Concert review: Impulse of Will at Magnolia Motor Lounge

Impulse of Will

Magnolia Motor Lounge, Fort Worth

Posted 9:27am on Tuesday, Oct. 01, 2013

It’s been a while since I hit the Magnolia Motor Lounge, and I’ve been missing the place.

The kitchen closes at 10, but Monday night (as has happened two times prior) I got there well before and still couldn’t get an order in before they shuttered the kitchen. Luckily, the music at the Motor Lounge has no such curfew and that’s what I was there for: Impulse of Will, a new revival of an old jam.

“ [It’s] just some old dudes playing some tunes,” said Lucas White. “It came from the old Wreck Room jams on Wednesday night, back when Ken Shimamoto would come jam and all sorts of other dudes. [It’s] pretty much the same sort of thing, an open invitation to whoever wants to play with people they may not normally get to play with in a band-type setting. But the core group is Lee Allen, Ron Geida, John Shook and myself. James Hinkle comes out sometimes, and Tyrel Choat brings his gear up there sometimes to shred. Andrew Skates tries to make it out with an organ or guitar when he’s not too busy.”

Monday, we had Lee Allen (five-string bass), Ron Geida (guitar), John Shook (six-string bass), Lucas White (drums) and Tyrel Choat (guitar). These are some of the top names in music in Funkytown, and you’ll notice that there were 11 strings of bass up there — that’s seven more strings than most bands.

They (sort of) do covers and take audience requests.

Hotel California apparently cost 300 bucks (at least half up front), and they’ll play songs they don’t even know. Dire Straits’ Sultans of Swing took a terrible beating (although Geida nailed the solo), but they gave it a shot with Lee reading the lyrics off of his phone while singing (damn lucky thing they thought to have two bass players). They did a request for Jimi Hendrix’s Fire, which somehow morphed into War Pigs by Black Sabbath. We got a couple of Jeff Beck numbers, and even the Beatles’ Come Together.

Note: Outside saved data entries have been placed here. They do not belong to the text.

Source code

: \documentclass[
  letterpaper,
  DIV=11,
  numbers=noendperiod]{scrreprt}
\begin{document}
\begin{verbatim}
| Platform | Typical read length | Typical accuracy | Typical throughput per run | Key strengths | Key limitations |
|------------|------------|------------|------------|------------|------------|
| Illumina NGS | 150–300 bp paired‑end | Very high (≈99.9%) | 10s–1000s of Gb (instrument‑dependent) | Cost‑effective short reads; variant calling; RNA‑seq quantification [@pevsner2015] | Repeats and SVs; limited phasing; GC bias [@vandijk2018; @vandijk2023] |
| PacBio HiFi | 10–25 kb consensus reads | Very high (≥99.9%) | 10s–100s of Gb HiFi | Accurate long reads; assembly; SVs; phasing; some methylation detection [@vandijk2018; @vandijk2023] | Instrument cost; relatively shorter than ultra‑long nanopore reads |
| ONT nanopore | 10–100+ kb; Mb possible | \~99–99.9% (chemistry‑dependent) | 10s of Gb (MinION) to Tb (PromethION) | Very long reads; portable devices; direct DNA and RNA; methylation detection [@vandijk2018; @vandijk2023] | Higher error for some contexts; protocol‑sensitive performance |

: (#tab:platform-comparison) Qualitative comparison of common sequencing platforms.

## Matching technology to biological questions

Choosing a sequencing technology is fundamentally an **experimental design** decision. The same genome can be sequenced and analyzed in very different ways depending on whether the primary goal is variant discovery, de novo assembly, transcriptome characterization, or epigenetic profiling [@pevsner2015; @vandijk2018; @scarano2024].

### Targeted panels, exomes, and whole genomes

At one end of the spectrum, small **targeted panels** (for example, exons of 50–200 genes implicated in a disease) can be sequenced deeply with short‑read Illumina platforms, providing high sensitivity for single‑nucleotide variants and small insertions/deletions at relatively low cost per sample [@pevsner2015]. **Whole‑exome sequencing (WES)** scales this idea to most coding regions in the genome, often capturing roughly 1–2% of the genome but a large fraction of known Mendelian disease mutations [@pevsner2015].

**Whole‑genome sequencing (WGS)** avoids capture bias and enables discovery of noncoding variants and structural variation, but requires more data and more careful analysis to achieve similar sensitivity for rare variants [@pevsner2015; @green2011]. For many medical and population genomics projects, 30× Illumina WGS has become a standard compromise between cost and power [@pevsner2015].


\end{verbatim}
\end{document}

But to call Impulse of Will a cover band doesn’t do it justice.

“It’s definitely not a ‘note for note’ type of thing,” White said, “like, say, [Big Mike Richardson’s] Box of Rock — more of an open, improv-ish style of playing tunes.”

Lucas White is one of the most solid drummers playing in Funkytown, and I’ve seen him play with Villain Vanguard, Confusatron and even sit in for Sally Majestic. Throw anything at him and I imagine he can play it.

Both Shook and Allen are formidable bass players, and Allen plays a bass solo that people actually want to listen to. Geida (another Villain Vanguard alum) makes anything he plays, no matter how complicated, look effortless. When I see his name on the bill, I know it’s going to be a class show. Choat contrasted things with a harder-edged sound. This is the first time I’ve seen him perform and he’s as good as I’ve heard. Basically, if they had just one more drummer they would have two complete three piece bands that are each better than most of the groups you’ll see anywhere else.

The show Monday was cut short due to some booking confusion (another band was also booked to play). Impulse of Will plays every odd-numbered Monday, so I’ve got time to catch them again. I can’t imagine a more fun way to finish off a Monday.

“It’s a pretty fun time,” said White, “and you never know what’s going to happen. We’ve written songs on the spot, and I’ve freestyle rapped about random topics that the audience picks. But that’s only when the vodka balance is just right.”